**Brief:**
Retype the entries below word for word, leaving out every picture.

**Input material:**
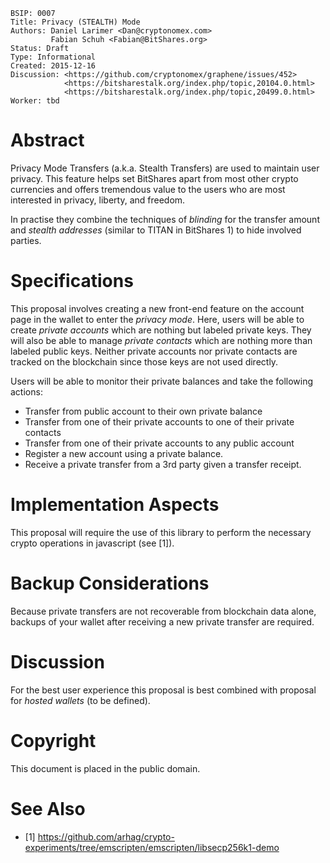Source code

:     BSIP: 0007
    Title: Privacy (STEALTH) Mode
    Authors: Daniel Larimer <Dan@cryptonomex.com>
             Fabian Schuh <Fabian@BitShares.org>
    Status: Draft
    Type: Informational
    Created: 2015-12-16
    Discussion: <https://github.com/cryptonomex/graphene/issues/452>
                <https://bitsharestalk.org/index.php/topic,20104.0.html>
                <https://bitsharestalk.org/index.php/topic,20499.0.html>
    Worker: tbd

# Abstract

Privacy Mode Transfers (a.k.a. Stealth Transfers) are used to maintain user
privacy. This feature helps set BitShares apart from most other crypto
currencies and offers tremendous value to the users who are most interested in
privacy, liberty, and freedom.

In practise they combine the techniques of *blinding* for the transfer amount
and *stealth addresses* (similar to TITAN in BitShares 1) to hide involved
parties.

# Specifications

This proposal involves creating a new front-end feature on the account page in
the wallet to enter the *privacy mode*. Here, users will be able to create
*private accounts* which are nothing but labeled private keys. They will also be
able to manage *private contacts* which are nothing more than labeled public
keys. Neither private accounts nor private contacts are tracked on the
blockchain since those keys are not used directly.

Users will be able to monitor their private balances and take the following
actions:

* Transfer from public account to their own private balance
* Transfer from one of their private accounts to one of their private contacts
* Transfer from one of their private accounts to any public account
* Register a new account using a private balance.
* Receive a private transfer from a 3rd party given a transfer receipt.

# Implementation Aspects

This proposal will require the use of this library to perform the necessary
crypto operations in javascript (see [1]).

# Backup Considerations

Because private transfers are not recoverable from blockchain data alone,
backups of your wallet after receiving a new private transfer are required. 

# Discussion

For the best user experience this proposal is best combined with proposal for
*hosted wallets* (to be defined).

# Copyright

This document is placed in the public domain.

# See Also

* [1] https://github.com/arhag/crypto-experiments/tree/emscripten/emscripten/libsecp256k1-demo
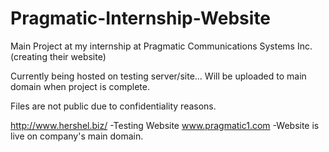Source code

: # Pragmatic-Internship-Website
Main Project at my internship at Pragmatic Communications Systems Inc. (creating their website)

Currently being hosted on testing server/site... Will be uploaded to main domain when project is complete.

Files are not public due to confidentiality reasons. 

http://www.hershel.biz/    -Testing Website
www.pragmatic1.com    -Website is live on company's main domain.
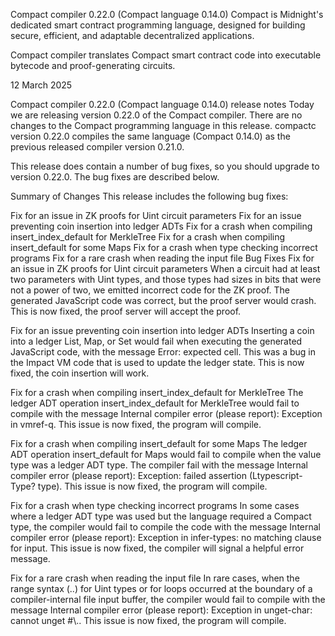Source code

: Compact compiler 0.22.0 (Compact language 0.14.0)
Compact is Midnight's dedicated smart contract programming language, designed for building secure, efficient, and adaptable decentralized applications.

Compact compiler translates Compact smart contract code into executable bytecode and proof-generating circuits.

12 March 2025

Compact compiler 0.22.0 (Compact language 0.14.0) release notes
Today we are releasing version 0.22.0 of the Compact compiler. There are no changes to the Compact programming language in this release. compactc version 0.22.0 compiles the same language (Compact 0.14.0) as the previous released compiler version 0.21.0.

This release does contain a number of bug fixes, so you should upgrade to version 0.22.0. The bug fixes are described below.

Summary of Changes
This release includes the following bug fixes:

Fix for an issue in ZK proofs for Uint circuit parameters
Fix for an issue preventing coin insertion into ledger ADTs
Fix for a crash when compiling insert_index_default for MerkleTree
Fix for a crash when compiling insert_default for some Maps
Fix for a crash when type checking incorrect programs
Fix for a rare crash when reading the input file
Bug Fixes
Fix for an issue in ZK proofs for Uint circuit parameters
When a circuit had at least two parameters with Uint types, and those types had sizes in bits that were not a power of two, we emitted incorrect code for the ZK proof. The generated JavaScript code was correct, but the proof server would crash. This is now fixed, the proof server will accept the proof.

Fix for an issue preventing coin insertion into ledger ADTs
Inserting a coin into a ledger List, Map, or Set would fail when executing the generated JavaScript code, with the message Error: expected cell. This was a bug in the Impact VM code that is used to update the ledger state. This is now fixed, the coin insertion will work.

Fix for a crash when compiling insert_index_default for MerkleTree
The ledger ADT operation insert_index_default for MerkleTree would fail to compile with the message Internal compiler error (please report): Exception in vmref-q. This issue is now fixed, the program will compile.

Fix for a crash when compiling insert_default for some Maps
The ledger ADT operation insert_default for Maps would fail to compile when the value type was a ledger ADT type. The compiler fail with the message Internal compiler error (please report): Exception: failed assertion (Ltypescript-Type? type). This issue is now fixed, the program will compile.

Fix for a crash when type checking incorrect programs
In some cases where a ledger ADT type was used but the language required a Compact type, the compiler would fail to compile the code with the message Internal compiler error (please report): Exception in infer-types: no matching clause for input. This issue is now fixed, the compiler will signal a helpful error message.

Fix for a rare crash when reading the input file
In rare cases, when the range syntax (..) for Uint types or for loops occurred at the boundary of a compiler-internal file input buffer, the compiler would fail to compile with the message Internal compiler error (please report): Exception in unget-char: cannot unget #\\.. This issue is now fixed, the program will compile.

**Written solution:**
Source code

:     BSIP: 0007
    Title: Privacy (STEALTH) Mode
    Authors: Daniel Larimer <Dan@cryptonomex.com>
             Fabian Schuh <Fabian@BitShares.org>
    Status: Draft
    Type: Informational
    Created: 2015-12-16
    Discussion: <https://github.com/cryptonomex/graphene/issues/452>
                <https://bitsharestalk.org/index.php/topic,20104.0.html>
                <https://bitsharestalk.org/index.php/topic,20499.0.html>
    Worker: tbd

# Abstract

Privacy Mode Transfers (a.k.a. Stealth Transfers) are used to maintain user
privacy. This feature helps set BitShares apart from most other crypto
currencies and offers tremendous value to the users who are most interested in
privacy, liberty, and freedom.

In practise they combine the techniques of *blinding* for the transfer amount
and *stealth addresses* (similar to TITAN in BitShares 1) to hide involved
parties.

# Specifications

This proposal involves creating a new front-end feature on the account page in
the wallet to enter the *privacy mode*. Here, users will be able to create
*private accounts* which are nothing but labeled private keys. They will also be
able to manage *private contacts* which are nothing more than labeled public
keys. Neither private accounts nor private contacts are tracked on the
blockchain since those keys are not used directly.

Users will be able to monitor their private balances and take the following
actions:

* Transfer from public account to their own private balance
* Transfer from one of their private accounts to one of their private contacts
* Transfer from one of their private accounts to any public account
* Register a new account using a private balance.
* Receive a private transfer from a 3rd party given a transfer receipt.

# Implementation Aspects

This proposal will require the use of this library to perform the necessary
crypto operations in javascript (see [1]).

# Backup Considerations

Because private transfers are not recoverable from blockchain data alone,
backups of your wallet after receiving a new private transfer are required. 

# Discussion

For the best user experience this proposal is best combined with proposal for
*hosted wallets* (to be defined).

# Copyright

This document is placed in the public domain.

# See Also

* [1] https://github.com/arhag/crypto-experiments/tree/emscripten/emscripten/libsecp256k1-demo
Source code

: # Pragmatic-Internship-Website
Main Project at my internship at Pragmatic Communications Systems Inc. (creating their website)

Currently being hosted on testing server/site... Will be uploaded to main domain when project is complete.

Files are not public due to confidentiality reasons. 

http://www.hershel.biz/    -Testing Website
www.pragmatic1.com    -Website is live on company's main domain.
Source code

: Compact compiler 0.22.0 (Compact language 0.14.0)
Compact is Midnight's dedicated smart contract programming language, designed for building secure, efficient, and adaptable decentralized applications.

Compact compiler translates Compact smart contract code into executable bytecode and proof-generating circuits.

12 March 2025

Compact compiler 0.22.0 (Compact language 0.14.0) release notes
Today we are releasing version 0.22.0 of the Compact compiler. There are no changes to the Compact programming language in this release. compactc version 0.22.0 compiles the same language (Compact 0.14.0) as the previous released compiler version 0.21.0.

This release does contain a number of bug fixes, so you should upgrade to version 0.22.0. The bug fixes are described below.

Summary of Changes
This release includes the following bug fixes:

Fix for an issue in ZK proofs for Uint circuit parameters
Fix for an issue preventing coin insertion into ledger ADTs
Fix for a crash when compiling insert_index_default for MerkleTree
Fix for a crash when compiling insert_default for some Maps
Fix for a crash when type checking incorrect programs
Fix for a rare crash when reading the input file
Bug Fixes
Fix for an issue in ZK proofs for Uint circuit parameters
When a circuit had at least two parameters with Uint types, and those types had sizes in bits that were not a power of two, we emitted incorrect code for the ZK proof. The generated JavaScript code was correct, but the proof server would crash. This is now fixed, the proof server will accept the proof.

Fix for an issue preventing coin insertion into ledger ADTs
Inserting a coin into a ledger List, Map, or Set would fail when executing the generated JavaScript code, with the message Error: expected cell. This was a bug in the Impact VM code that is used to update the ledger state. This is now fixed, the coin insertion will work.

Fix for a crash when compiling insert_index_default for MerkleTree
The ledger ADT operation insert_index_default for MerkleTree would fail to compile with the message Internal compiler error (please report): Exception in vmref-q. This issue is now fixed, the program will compile.

Fix for a crash when compiling insert_default for some Maps
The ledger ADT operation insert_default for Maps would fail to compile when the value type was a ledger ADT type. The compiler fail with the message Internal compiler error (please report): Exception: failed assertion (Ltypescript-Type? type). This issue is now fixed, the program will compile.

Fix for a crash when type checking incorrect programs
In some cases where a ledger ADT type was used but the language required a Compact type, the compiler would fail to compile the code with the message Internal compiler error (please report): Exception in infer-types: no matching clause for input. This issue is now fixed, the compiler will signal a helpful error message.

Fix for a rare crash when reading the input file
In rare cases, when the range syntax (..) for Uint types or for loops occurred at the boundary of a compiler-internal file input buffer, the compiler would fail to compile with the message Internal compiler error (please report): Exception in unget-char: cannot unget #\\.. This issue is now fixed, the program will compile.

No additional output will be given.